[Start of section]
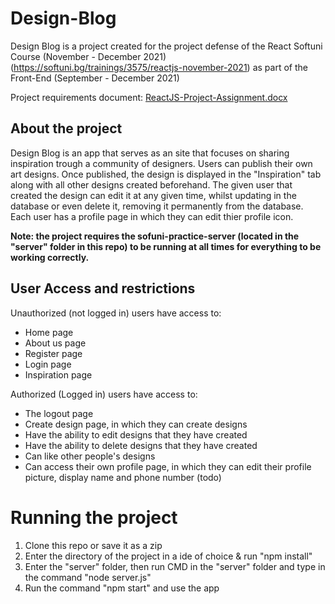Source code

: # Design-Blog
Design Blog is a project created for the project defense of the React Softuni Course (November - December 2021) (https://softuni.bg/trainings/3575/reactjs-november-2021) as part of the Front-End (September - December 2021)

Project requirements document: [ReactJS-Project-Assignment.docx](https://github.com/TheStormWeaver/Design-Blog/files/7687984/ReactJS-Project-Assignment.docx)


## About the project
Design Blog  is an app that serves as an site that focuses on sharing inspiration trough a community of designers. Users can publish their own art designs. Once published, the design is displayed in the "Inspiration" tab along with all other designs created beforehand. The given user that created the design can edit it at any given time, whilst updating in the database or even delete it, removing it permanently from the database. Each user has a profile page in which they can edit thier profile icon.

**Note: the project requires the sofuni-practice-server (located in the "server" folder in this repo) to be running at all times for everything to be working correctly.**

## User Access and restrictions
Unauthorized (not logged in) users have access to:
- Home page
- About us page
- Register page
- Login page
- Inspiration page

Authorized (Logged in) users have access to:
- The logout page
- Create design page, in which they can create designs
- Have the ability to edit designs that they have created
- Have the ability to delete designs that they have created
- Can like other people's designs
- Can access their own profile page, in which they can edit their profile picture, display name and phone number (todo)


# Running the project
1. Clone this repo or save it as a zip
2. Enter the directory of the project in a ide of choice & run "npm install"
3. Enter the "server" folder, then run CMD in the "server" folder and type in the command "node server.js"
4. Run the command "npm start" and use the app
[End of section]
[Start of section]
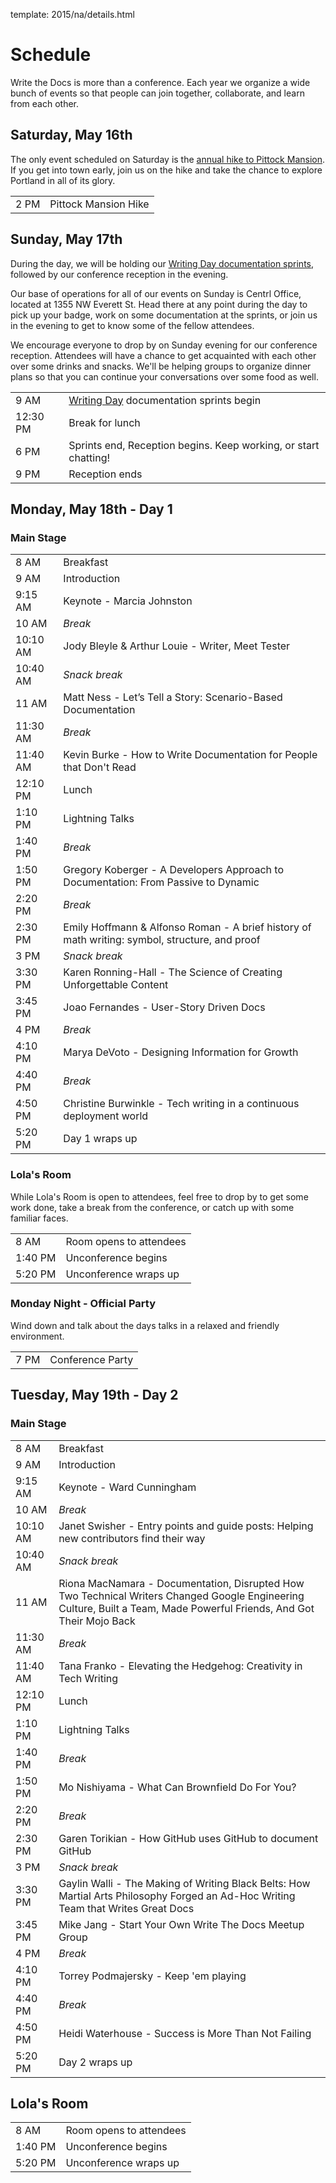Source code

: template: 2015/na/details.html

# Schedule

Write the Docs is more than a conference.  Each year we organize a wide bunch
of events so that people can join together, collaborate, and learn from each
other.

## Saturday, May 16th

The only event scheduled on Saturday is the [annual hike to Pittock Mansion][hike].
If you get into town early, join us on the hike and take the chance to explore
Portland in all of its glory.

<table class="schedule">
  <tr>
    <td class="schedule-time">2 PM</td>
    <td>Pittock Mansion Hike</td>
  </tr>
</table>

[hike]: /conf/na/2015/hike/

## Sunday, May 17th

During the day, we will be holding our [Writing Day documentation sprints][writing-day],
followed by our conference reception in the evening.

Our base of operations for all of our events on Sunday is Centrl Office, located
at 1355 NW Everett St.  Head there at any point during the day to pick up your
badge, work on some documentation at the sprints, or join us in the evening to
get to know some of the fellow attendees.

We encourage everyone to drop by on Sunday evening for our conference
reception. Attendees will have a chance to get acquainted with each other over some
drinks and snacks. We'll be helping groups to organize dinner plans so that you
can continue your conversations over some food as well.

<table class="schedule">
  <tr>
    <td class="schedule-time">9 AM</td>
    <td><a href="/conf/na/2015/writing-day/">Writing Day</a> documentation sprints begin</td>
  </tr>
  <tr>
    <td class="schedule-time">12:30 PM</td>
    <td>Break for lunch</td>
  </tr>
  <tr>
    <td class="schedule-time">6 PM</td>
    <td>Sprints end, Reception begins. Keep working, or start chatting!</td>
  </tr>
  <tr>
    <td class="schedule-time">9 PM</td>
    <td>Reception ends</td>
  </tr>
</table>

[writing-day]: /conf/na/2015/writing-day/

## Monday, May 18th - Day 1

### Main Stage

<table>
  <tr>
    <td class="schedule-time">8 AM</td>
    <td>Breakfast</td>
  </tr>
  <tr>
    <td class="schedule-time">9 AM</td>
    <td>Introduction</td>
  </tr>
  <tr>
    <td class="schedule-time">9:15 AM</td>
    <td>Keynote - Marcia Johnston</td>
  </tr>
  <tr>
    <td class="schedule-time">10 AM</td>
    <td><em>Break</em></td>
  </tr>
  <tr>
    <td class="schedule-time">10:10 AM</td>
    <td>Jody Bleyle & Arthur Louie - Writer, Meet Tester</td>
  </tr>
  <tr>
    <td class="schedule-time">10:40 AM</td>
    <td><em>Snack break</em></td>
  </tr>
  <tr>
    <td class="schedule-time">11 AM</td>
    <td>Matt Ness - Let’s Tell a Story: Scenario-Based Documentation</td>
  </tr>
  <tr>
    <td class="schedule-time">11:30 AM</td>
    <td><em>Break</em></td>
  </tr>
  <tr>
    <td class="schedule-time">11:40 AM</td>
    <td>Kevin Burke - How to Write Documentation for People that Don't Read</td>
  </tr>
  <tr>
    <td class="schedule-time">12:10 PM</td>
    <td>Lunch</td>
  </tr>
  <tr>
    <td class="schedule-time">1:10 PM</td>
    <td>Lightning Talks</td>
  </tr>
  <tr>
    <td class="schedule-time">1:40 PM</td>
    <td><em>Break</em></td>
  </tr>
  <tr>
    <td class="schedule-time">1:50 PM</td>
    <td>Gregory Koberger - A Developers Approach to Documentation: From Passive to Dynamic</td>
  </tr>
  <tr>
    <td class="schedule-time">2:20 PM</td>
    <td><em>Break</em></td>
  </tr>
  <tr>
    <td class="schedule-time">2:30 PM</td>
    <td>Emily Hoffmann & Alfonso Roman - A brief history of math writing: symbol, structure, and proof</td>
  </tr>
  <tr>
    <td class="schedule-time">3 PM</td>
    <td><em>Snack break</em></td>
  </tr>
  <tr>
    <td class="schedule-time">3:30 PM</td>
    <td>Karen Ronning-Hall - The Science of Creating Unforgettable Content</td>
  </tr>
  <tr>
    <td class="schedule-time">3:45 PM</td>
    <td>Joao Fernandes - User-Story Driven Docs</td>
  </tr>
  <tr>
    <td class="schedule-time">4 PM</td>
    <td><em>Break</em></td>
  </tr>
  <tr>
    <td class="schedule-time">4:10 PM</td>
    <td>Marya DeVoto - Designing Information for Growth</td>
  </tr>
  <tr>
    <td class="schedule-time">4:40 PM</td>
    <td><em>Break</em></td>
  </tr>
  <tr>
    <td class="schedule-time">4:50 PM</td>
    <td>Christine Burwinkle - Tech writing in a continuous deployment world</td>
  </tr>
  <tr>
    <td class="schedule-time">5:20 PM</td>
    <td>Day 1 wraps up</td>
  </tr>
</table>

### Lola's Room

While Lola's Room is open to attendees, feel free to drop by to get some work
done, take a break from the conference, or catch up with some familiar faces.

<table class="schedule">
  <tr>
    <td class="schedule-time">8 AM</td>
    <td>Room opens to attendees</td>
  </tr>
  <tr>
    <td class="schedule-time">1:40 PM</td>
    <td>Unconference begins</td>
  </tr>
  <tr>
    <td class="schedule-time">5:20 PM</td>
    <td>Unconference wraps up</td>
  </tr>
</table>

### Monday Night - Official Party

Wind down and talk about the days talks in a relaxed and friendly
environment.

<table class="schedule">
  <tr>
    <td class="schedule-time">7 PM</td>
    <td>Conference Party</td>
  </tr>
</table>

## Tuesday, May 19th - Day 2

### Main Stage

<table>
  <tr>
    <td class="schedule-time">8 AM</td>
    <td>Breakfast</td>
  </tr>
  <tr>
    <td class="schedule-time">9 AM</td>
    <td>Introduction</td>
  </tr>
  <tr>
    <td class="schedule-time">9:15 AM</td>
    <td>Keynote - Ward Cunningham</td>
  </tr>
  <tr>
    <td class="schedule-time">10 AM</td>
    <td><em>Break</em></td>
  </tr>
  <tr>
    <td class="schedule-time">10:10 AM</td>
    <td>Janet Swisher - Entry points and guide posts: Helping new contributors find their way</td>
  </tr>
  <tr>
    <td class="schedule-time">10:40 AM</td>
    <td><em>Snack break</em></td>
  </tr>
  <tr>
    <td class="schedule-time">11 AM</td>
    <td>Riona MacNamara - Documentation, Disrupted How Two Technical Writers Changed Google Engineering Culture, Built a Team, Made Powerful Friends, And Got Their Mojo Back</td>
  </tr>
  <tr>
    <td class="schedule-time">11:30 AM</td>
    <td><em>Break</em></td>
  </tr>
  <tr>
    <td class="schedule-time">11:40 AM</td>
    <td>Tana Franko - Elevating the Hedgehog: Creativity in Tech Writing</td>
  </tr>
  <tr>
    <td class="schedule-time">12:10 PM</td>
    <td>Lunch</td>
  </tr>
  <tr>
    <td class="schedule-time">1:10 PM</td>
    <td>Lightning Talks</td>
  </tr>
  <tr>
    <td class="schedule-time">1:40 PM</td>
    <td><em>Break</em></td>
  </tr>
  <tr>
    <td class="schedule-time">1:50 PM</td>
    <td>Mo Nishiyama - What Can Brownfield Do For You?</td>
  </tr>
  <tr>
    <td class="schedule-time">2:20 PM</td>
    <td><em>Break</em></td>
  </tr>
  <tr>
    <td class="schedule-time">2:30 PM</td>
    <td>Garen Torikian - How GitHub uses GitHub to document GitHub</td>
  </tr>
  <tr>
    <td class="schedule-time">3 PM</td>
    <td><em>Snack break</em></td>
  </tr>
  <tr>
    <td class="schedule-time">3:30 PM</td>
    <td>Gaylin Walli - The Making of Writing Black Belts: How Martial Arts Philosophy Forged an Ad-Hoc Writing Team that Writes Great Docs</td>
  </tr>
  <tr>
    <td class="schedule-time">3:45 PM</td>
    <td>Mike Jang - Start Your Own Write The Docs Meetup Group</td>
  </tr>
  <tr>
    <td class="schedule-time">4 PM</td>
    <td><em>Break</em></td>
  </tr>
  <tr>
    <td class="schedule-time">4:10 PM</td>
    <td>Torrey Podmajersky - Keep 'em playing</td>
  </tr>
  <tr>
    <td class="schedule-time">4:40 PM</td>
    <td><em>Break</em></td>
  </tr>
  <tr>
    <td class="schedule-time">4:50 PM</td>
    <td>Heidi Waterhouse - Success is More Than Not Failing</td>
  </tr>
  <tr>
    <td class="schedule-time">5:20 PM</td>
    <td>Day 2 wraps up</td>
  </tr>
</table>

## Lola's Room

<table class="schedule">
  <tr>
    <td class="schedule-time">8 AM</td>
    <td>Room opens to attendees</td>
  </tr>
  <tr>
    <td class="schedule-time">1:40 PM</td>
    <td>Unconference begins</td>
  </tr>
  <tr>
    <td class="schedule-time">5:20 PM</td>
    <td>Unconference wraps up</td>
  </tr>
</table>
[End of section]
- **Exercise instructions**
In how many lines of the records does the word "working" occur? Reply with the number only.

- **Result of the task**
2